「理由はない」~不登校に関するまっすぐな答えのひとつ

 かつて教えていた小学校5年生の男児が突然学校に行きたくないと言い出しました。私はそんなとき間髪を入れず家庭訪問をする主義ですので、その時も授業を他の先生にお願いして出かけました。

 そしてその子に会って、「どうして行きたくないんだ」と訊ねたのですが、それに対する答えはたった一言、
「理由はない」

 これが他の子だったら“言いたくないのだ”と考えて手代え品代え聞き出そうとするのですが、その時ばかりは違いました。直観的に“この子、本当のことを言っているな”と思ったのです。そしてそれが正解でした。
 私は今でも、その時のその子の答えを、非常に優れたものだったと感じています。無理に理由をこじつけて問題をややこしくするようなことを、その子は避けたからです。

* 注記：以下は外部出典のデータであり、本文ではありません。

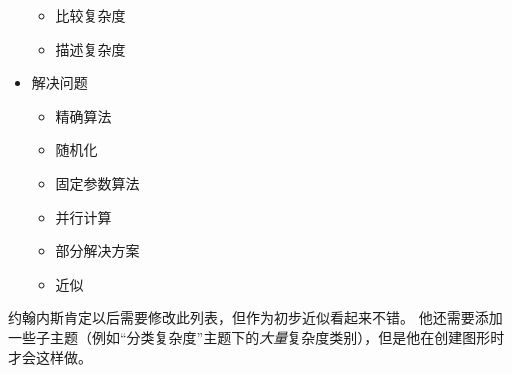 \begin{itemize}
\begin{itemize}
            \item 比较复杂度
            \item 描述复杂度
        \end{itemize}
    \item 解决问题
        \begin{itemize}\itemsep=0pt\parskip=0pt
            \item 精确算法
            \item 随机化
            \item 固定参数算法
            \item 并行计算
            \item 部分解决方案
            \item 近似
        \end{itemize}
\end{itemize}
\fi


约翰内斯肯定以后需要修改此列表，但作为初步近似看起来不错。 他还需要添加一些子主题（例如``分类复杂度''主题下的\emph {大量}复杂度类别），但是他在创建图形时才会这样做。


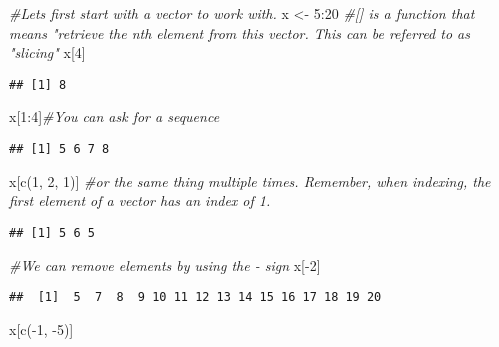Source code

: \documentclass[
]{article}
\newenvironment{Shaded}{\begin{snugshade}}{\end{snugshade}}
\newcommand{\CommentTok}[1]{\textcolor[rgb]{0.56,0.35,0.01}{\textit{#1}}}
\newcommand{\DecValTok}[1]{\textcolor[rgb]{0.00,0.00,0.81}{#1}}
\newcommand{\FunctionTok}[1]{\textcolor[rgb]{0.00,0.00,0.00}{#1}}
\newcommand{\NormalTok}[1]{#1}
\newcommand{\OtherTok}[1]{\textcolor[rgb]{0.56,0.35,0.01}{#1}}
\newcommand{\SpecialCharTok}[1]{\textcolor[rgb]{0.00,0.00,0.00}{#1}}
\begin{document}
\begin{Shaded}
\begin{Highlighting}[]
\CommentTok{\#Let\textquotesingle{}s first start with a vector to work with.}
\NormalTok{x }\OtherTok{\textless{}{-}} \DecValTok{5}\SpecialCharTok{:}\DecValTok{20}
\CommentTok{\#[] is a function that means "retrieve the nth element from this vector. This can be referred to as "slicing"}
\NormalTok{x[}\DecValTok{4}\NormalTok{]}
\end{Highlighting}
\end{Shaded}

\begin{verbatim}
## [1] 8
\end{verbatim}

\begin{Shaded}
\begin{Highlighting}[]
\NormalTok{x[}\DecValTok{1}\SpecialCharTok{:}\DecValTok{4}\NormalTok{]}\CommentTok{\#You can ask for a sequence}
\end{Highlighting}
\end{Shaded}

\begin{verbatim}
## [1] 5 6 7 8
\end{verbatim}

\begin{Shaded}
\begin{Highlighting}[]
\NormalTok{x[}\FunctionTok{c}\NormalTok{(}\DecValTok{1}\NormalTok{, }\DecValTok{2}\NormalTok{, }\DecValTok{1}\NormalTok{)] }\CommentTok{\#or the same thing multiple times. Remember, when indexing, the first element of a vector has an index of 1.}
\end{Highlighting}
\end{Shaded}

\begin{verbatim}
## [1] 5 6 5
\end{verbatim}

\begin{Shaded}
\begin{Highlighting}[]
\CommentTok{\#We can remove elements by using the {-} sign}
\NormalTok{x[}\SpecialCharTok{{-}}\DecValTok{2}\NormalTok{]}
\end{Highlighting}
\end{Shaded}

\begin{verbatim}
##  [1]  5  7  8  9 10 11 12 13 14 15 16 17 18 19 20
\end{verbatim}

\begin{Shaded}
\begin{Highlighting}[]
\NormalTok{x[}\FunctionTok{c}\NormalTok{(}\SpecialCharTok{{-}}\DecValTok{1}\NormalTok{, }\SpecialCharTok{{-}}\DecValTok{5}\NormalTok{)]}
\end{Highlighting}
\end{Shaded}
\end{document}

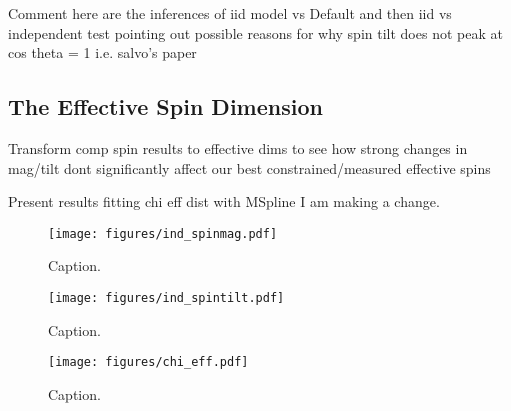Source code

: Comment here are the inferences of iid model vs Default and then iid vs independent test pointing out possible reasons for why spin tilt 
does not peak at cos theta = 1 i.e. salvo's paper

\subsection{The Effective Spin Dimension}

Transform comp spin results to effective dims to see how strong changes in mag/tilt dont significantly affect our best constrained/measured
effective spins

Present results fitting chi eff dist with MSpline I am making a change. 

\begin{figure}
    \texttt{[image: figures/ind\_spinmag.pdf]}
    \caption{Caption.}
    \label{fig:ind_spinmag_dist}
\end{figure}

\begin{figure}
        \texttt{[image: figures/ind\_spintilt.pdf]}
        \caption{Caption.}
        \label{fig:ind_spintilt_dist}
\end{figure}


\begin{figure}
    \texttt{[image: figures/chi\_eff.pdf]}
    \caption{Caption.}
    \label{fig:chieff_dist}
\end{figure}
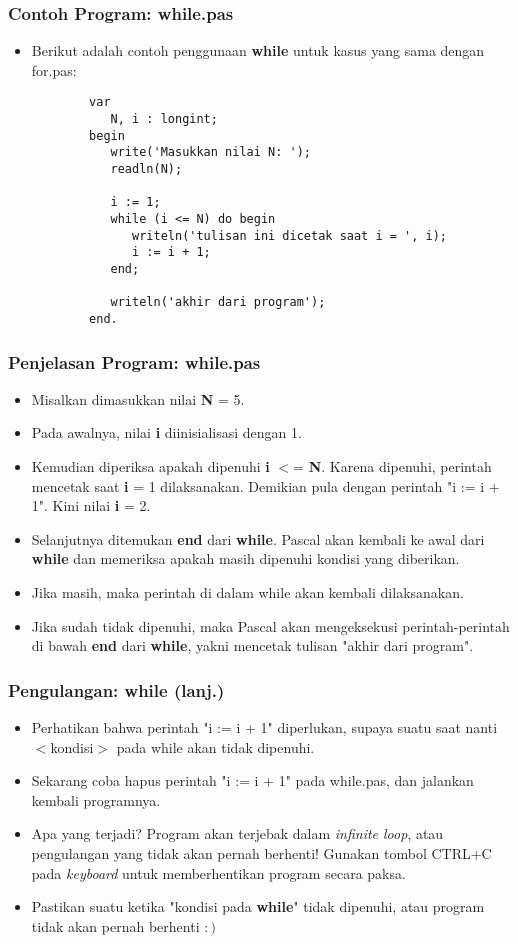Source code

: \documentclass{beamer}
\begin{document}
\begin{frame}[fragile]
\frametitle{Contoh Program: while.pas}
\begin{itemize}
	\item Berikut adalah contoh penggunaan \textbf{while} untuk kasus yang sama dengan for.pas:
	\begin{lstlisting}
		var
		   N, i : longint;
		begin
		   write('Masukkan nilai N: ');
		   readln(N);
		
		   i := 1;
		   while (i <= N) do begin
		      writeln('tulisan ini dicetak saat i = ', i);
		      i := i + 1;
		   end;
		
		   writeln('akhir dari program');
		end.
	\end{lstlisting}
\end{itemize}
\end{frame}

\begin{frame}
\frametitle{Penjelasan Program: while.pas}
\begin{itemize}
	\item Misalkan dimasukkan nilai \textbf{N} = 5.
	\item Pada awalnya, nilai \textbf{i} diinisialisasi dengan 1.
	\item Kemudian diperiksa apakah dipenuhi \textbf{i} $<$= \textbf{N}. Karena dipenuhi, perintah mencetak saat \textbf{i} = 1 dilaksanakan. Demikian pula dengan perintah "i := i + 1". Kini nilai \textbf{i} = 2.
	\item Selanjutnya ditemukan \textbf{end} dari \textbf{while}. Pascal akan kembali ke awal dari \textbf{while} dan memeriksa apakah masih dipenuhi kondisi yang diberikan.
	\item Jika masih, maka perintah di dalam while akan kembali dilaksanakan.
	\item Jika sudah tidak dipenuhi, maka Pascal akan mengeksekusi perintah-perintah di bawah \textbf{end} dari \textbf{while}, yakni mencetak tulisan "akhir dari program".
\end{itemize}
\end{frame}

\begin{frame}
\frametitle{Pengulangan: while (lanj.)}
\begin{itemize}
	\item Perhatikan bahwa perintah "i := i + 1" diperlukan, supaya suatu saat nanti $<$kondisi$>$ pada while akan tidak dipenuhi.
	\item Sekarang coba hapus perintah "i := i + 1" pada while.pas, dan jalankan kembali programnya.
	\item Apa yang terjadi? Program akan terjebak dalam \alert{\textit{infinite loop}}, atau \alert{pengulangan yang tidak akan pernah berhenti}! Gunakan tombol CTRL+C pada \textit{keyboard} untuk memberhentikan program secara paksa.
	\item Pastikan suatu ketika "kondisi pada \textbf{while}" tidak dipenuhi, atau program tidak akan pernah berhenti $:)$
\end{itemize}
\end{frame}
\end{document}
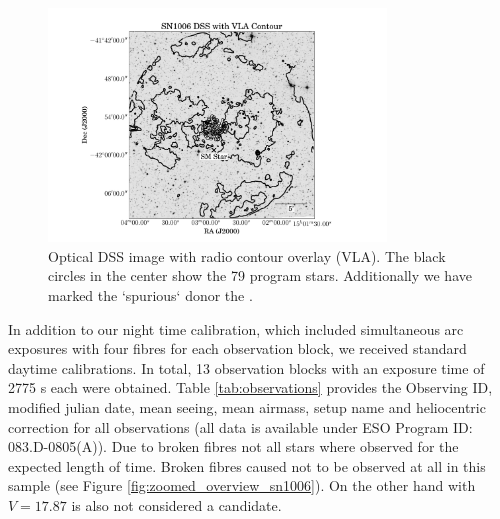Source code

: \begin{figure}[htbp] %
   \centering
   \includegraphics[width=0.8\textwidth]{chapter_sn1006/plots/sn1006_overlay_withsm.pdf} 
   \caption[Overview of candidates and remnantin SN 1006]{Optical DSS image with radio contour overlay (VLA). The black circles in the center show the 79 program stars. Additionally we have marked the `spurious` donor the \smstar.}
   \label{fig:overview_sn1006}
\end{figure}
In addition to our night time calibration, which included simultaneous arc exposures with four fibres for each observation block, we received standard daytime calibrations. In total, 13 observation blocks with an exposure time of 2775 s each were obtained. Table \ref{tab:observations} provides the Observing ID, modified julian date, mean seeing, mean airmass, setup name and heliocentric correction for all observations (all data is available under ESO Program ID: 083.D-0805(A)). Due to broken fibres not all stars where observed for the expected length of time. Broken fibres caused  not to be observed at all in this sample (see Figure \ref{fig:zoomed_overview_sn1006}). On the other hand  with $V=17.87$ is also not considered a candidate.



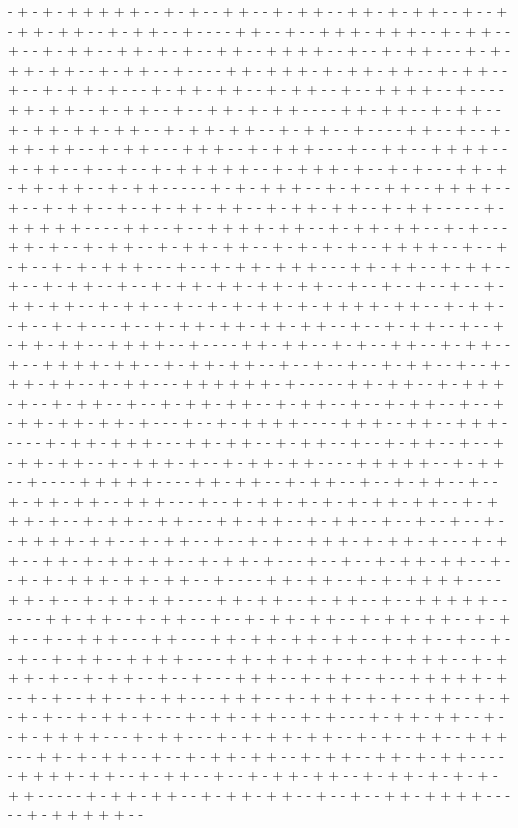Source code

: - + - + - + + + + + - - + - + - - + + - - + - + + - - + + - + - + + - - + - - + - + + - + + - - + - + + - - + - - - - + + - - + - - + + + - + + + - - + - + + - - + - - + - + + - - + + - + - + - - + + - - + + + + - - + - - + - + + - - - + - + - + + - + + - - + - + + - - + - - - - + + - + + + - + - + + - + + - - + - + + - - + - - + - + + - + - - - + - + + - + + - - + - + + - - + - - + + + + - - + - - - - + + - + + - - + - + + - - + - - + + - + - + + - - - - + + - + + - - + - + + - - + - + + - + + - + + - - + - + + - + + - - + - + + - - + - - - - + + - - + - - + - + + - + + - - + - + + - - - + + + - - + - + + + - - - + - - + + - - + + + + - - + - + + - - + - - + - - + - + + + + + - - + - + + + - + - - + - + - - - + + - + - + + - + + - - + - + + - - - - - + - + - + + + - - + - + - - + + - - + + + + - - + - - + - + + - - + - - + - + + - + + - - + - + + - + + - - + - + + - - - - - + - + + + + + - - - - + + - - + - - + + + + - + + - - + - + + - + + - - + - + - - - + + - + - - + - + + - - + - + + - + + - - + - + - + - + - - + + + + - - + - - + - + - - + - + - + + + - - - + - - + - + + - + + + - - - + + - + + - - + - + + - - + - - + - + + - - + - - + - + + - + + - + + - + + - - + - - + - - + - - + - - + - + + - + + - - + - + + - - + - - + - + - + + - + - + + + + - + + - - + - + + - - + - - + - + - - - + - - + - + + - + + - + + - + + - - + - - + - + + - - + - - + - + + - + + - - + + + + - - + - - - - + + - + + - - + - + - - + + - - + - + + - - + - - + + + + - + + - - + - + + - + + - - + - - + - - + - - + - + + - - + - - + - + + - + + - - + - + + - - - + + + + + + - + - - - - - + + - + + - - + - + + + - + - - + - + + - - + - - + - + + - + + - - + - + + - - + - - + - + + - - + - - + - + + - + + - + + - + - - - + - - + - + + + + - - - - + + + - - + + - - + + + - - - - - + - + + - + + + - - - + + - + + - - + - + + - - + - - + - + + - - + - - + - + + - + + - - + - + + + - + - - + - + + - + + - - - - + + + + + - - + - + + - - + - - - - + + + + + - - - - + + - + + - - + - + + - - + - - + - + + - - + - - + - + + - + + - - + + + - - - + - - + - + + - + - + - + - + + - + + - - + - + + + - + - - + - + + - - + + - - - + + - + + - - + - + + - - + - - + - - + - - + - - + + + + - + + - - + - + + - - + - - + - + - - + + + - + - + + - + - - - + - + + - - + + - + - + + - + + - - + - + + - + - - - + - - + - - + - + + - + + - - + - - + - + - + + + - + + - + + - - + - - - - + + - + + - - + - + - + + + + - - - - + + - + - - + - + + - + + - - - - + + - + + - - + - + + - - + - - + + + + + - - - - - - + + - + + - - + - + + - - + - - + - + + - + + - - + - + + - + + - - + - + + - - + - - + + + - - - + + - - - + + - + + - + + - + + - - + - + + - - + - - + - - + - - + - + + - - + + + + - - - - + + - + + - + + - - + - + - + + + - - + - + + + - + - - + - + + - - + - - + - - - + + + - - + - + + - - + - - + + + + + - + - - + - + - - + + - - + - + + - - - + + + - - + - + + + - + - + - - + + - - + - + - + - + - - + - + + - + - - - + - + + - + + - - + - + - - - + - + + - + + - - + - - + - + + + + - - - + - + + - - - + - + - + + - + + - - + - + - - + + - - + + + - - - + + - + - + + - - + - - + - + + - + + - - + - + + - - + + - + - + + - - - - - + + + + - + + - - + - + + - - + - - + - + + - + + - - + - + + - + - + - + - + + - - - - - + - + + - + + - - + - + + - + + - - + - - + - - + + - + + + + - - - - - + - + + + + + - - 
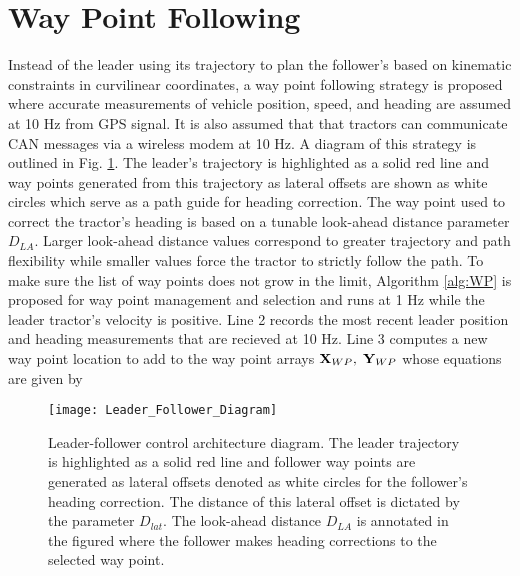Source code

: \section{Way Point Following}\label{s:Way_Point_Following}
Instead of the leader using its trajectory to plan the follower's based on kinematic constraints in curvilinear coordinates, a way point following strategy is proposed where accurate measurements of vehicle position, speed, and heading are assumed at 10 Hz from GPS signal. It is also assumed that that tractors can communicate CAN messages via a wireless modem at 10 Hz. A diagram of this strategy is outlined in Fig. \ref{fig:Leader_Follower_Diagram}. The leader's trajectory is highlighted as a solid red line and way points generated from this trajectory as lateral offsets are shown as white circles which serve as a path guide for heading correction. The way point used to correct the tractor's heading is based on a tunable look-ahead distance parameter $D_{LA}$. Larger look-ahead distance values correspond to greater trajectory and path flexibility while smaller values force the tractor to strictly follow the path. To make sure the list of way points does not grow in the limit, Algorithm \ref{alg:WP} is proposed for way point management and selection and runs at 1 Hz while the leader tractor's velocity is positive. Line 2 records the most recent leader position and heading measurements that are recieved at 10 Hz. Line 3 computes a new way point location to add to the way point arrays $\mathbf{X}_{WP},\hspace{1mm}\mathbf{Y}_{WP}$ whose equations are given by 
\begin{figure}[h]
    \centering
    \texttt{[image: Leader\_Follower\_Diagram]}
    \caption{Leader-follower control architecture diagram. The leader trajectory is highlighted as a solid red line and follower way points are generated as lateral offsets denoted as white circles for the follower's heading correction. The distance of this lateral offset is dictated by the parameter $D_{lat}$. The look-ahead distance $D_{LA}$ is annotated in the figured where the follower makes heading corrections to the selected way point.}
    \label{fig:Leader_Follower_Diagram}
\end{figure}
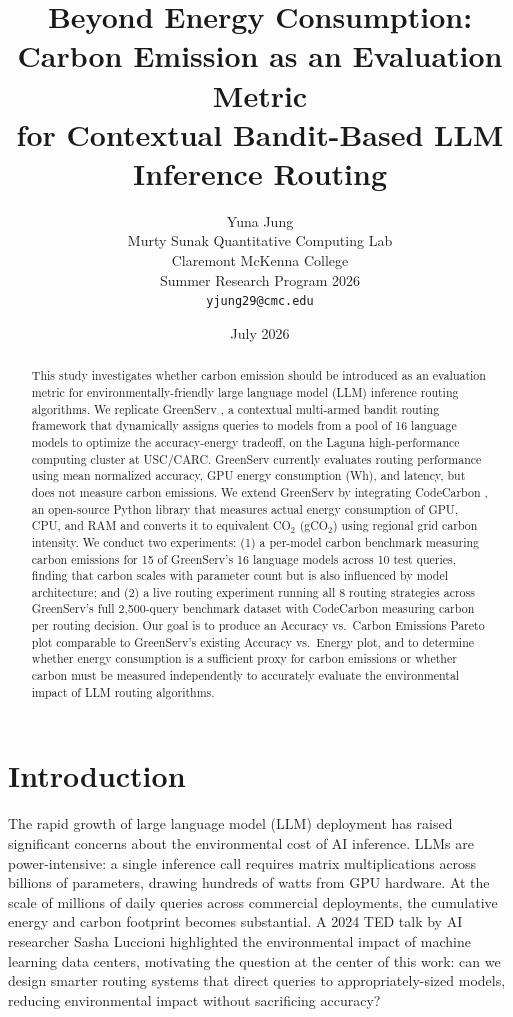\documentclass[12pt]{article}
\title{Beyond Energy Consumption: Carbon Emission as an Evaluation Metric\\
for Contextual Bandit-Based LLM Inference Routing}
\author{Yuna Jung\\
Murty Sunak Quantitative Computing Lab\\
Claremont McKenna College\\
Summer Research Program 2026\\
\texttt{yjung29@cmc.edu}}
\date{July 2026}
\begin{document}
\maketitle

\begin{abstract}
This study investigates whether carbon emission should be introduced as an
evaluation metric for environmentally-friendly large language model (LLM)
inference routing algorithms. We replicate GreenServ \cite{ziller2026}, a
contextual multi-armed bandit routing framework that dynamically assigns
queries to models from a pool of 16 language models to optimize the
accuracy-energy tradeoff, on the Laguna high-performance computing cluster
at USC/CARC. GreenServ currently evaluates routing performance using mean
normalized accuracy, GPU energy consumption (Wh), and latency, but does not
measure carbon emissions. We extend GreenServ by integrating CodeCarbon
\cite{codecarbon2023}, an open-source Python library that measures actual
energy consumption of GPU, CPU, and RAM and converts it to equivalent CO$_2$
(gCO$_2$) using regional grid carbon intensity. We conduct two experiments:
(1) a per-model carbon benchmark measuring carbon emissions for 15 of
GreenServ's 16 language models across 10 test queries, finding that carbon
scales with parameter count but is also influenced by model architecture; and
(2) a live routing experiment running all 8 routing strategies across
GreenServ's full 2,500-query benchmark dataset with CodeCarbon measuring
carbon per routing decision. Our goal is to produce an Accuracy
vs.\ Carbon Emissions Pareto plot comparable to GreenServ's existing Accuracy
vs.\ Energy plot, and to determine whether energy consumption is a sufficient
proxy for carbon emissions or whether carbon must be measured independently
to accurately evaluate the environmental impact of LLM routing algorithms.
\end{abstract}

\section{Introduction}

The rapid growth of large language model (LLM) deployment has raised
significant concerns about the environmental cost of AI inference. LLMs are
power-intensive: a single inference call requires matrix multiplications
across billions of parameters, drawing hundreds of watts from GPU hardware.
At the scale of millions of daily queries across commercial deployments, the
cumulative energy and carbon footprint becomes substantial. A 2024 TED talk
by AI researcher Sasha Luccioni highlighted the environmental impact of
machine learning data centers, motivating the question at the center of this
work: can we design smarter routing systems that direct queries to
appropriately-sized models, reducing environmental impact without sacrificing
accuracy?
\end{document}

「いじめがある」「友達とうまくいかない」「先生が怖い」、だから学校に行けない、といった訴えがあり、客観的にもそれが認められる場合、つまり原因がはっきりしている不登校は私たちが慣れ親しんだ不登校とは若干違います。原因を消すと不登校も消えてしまうからです。私たちが長くつき合っている不登校でも同じように「いじめがある」「先生が怖い」と言ったりしますが、原因を消しても傾向は収まりません。

 私たちは「子どもにとって楽しいはずの学校に、敢えて来ようとしない以上そこには相応の理由があるに違いない」と思いがちですが、本当はそうではありません。理由のない場合がけっこうあるのです。少なくとも本人が説明できるような意味での理由はない、つまり自分でもわからない場合が少なくないのです。

 それにそもそも、「子どもにとって楽しいはずの学校」という前提が間違っていて、最初からまったく楽しくないとしたら、学校に来ないことはむしろ当然です。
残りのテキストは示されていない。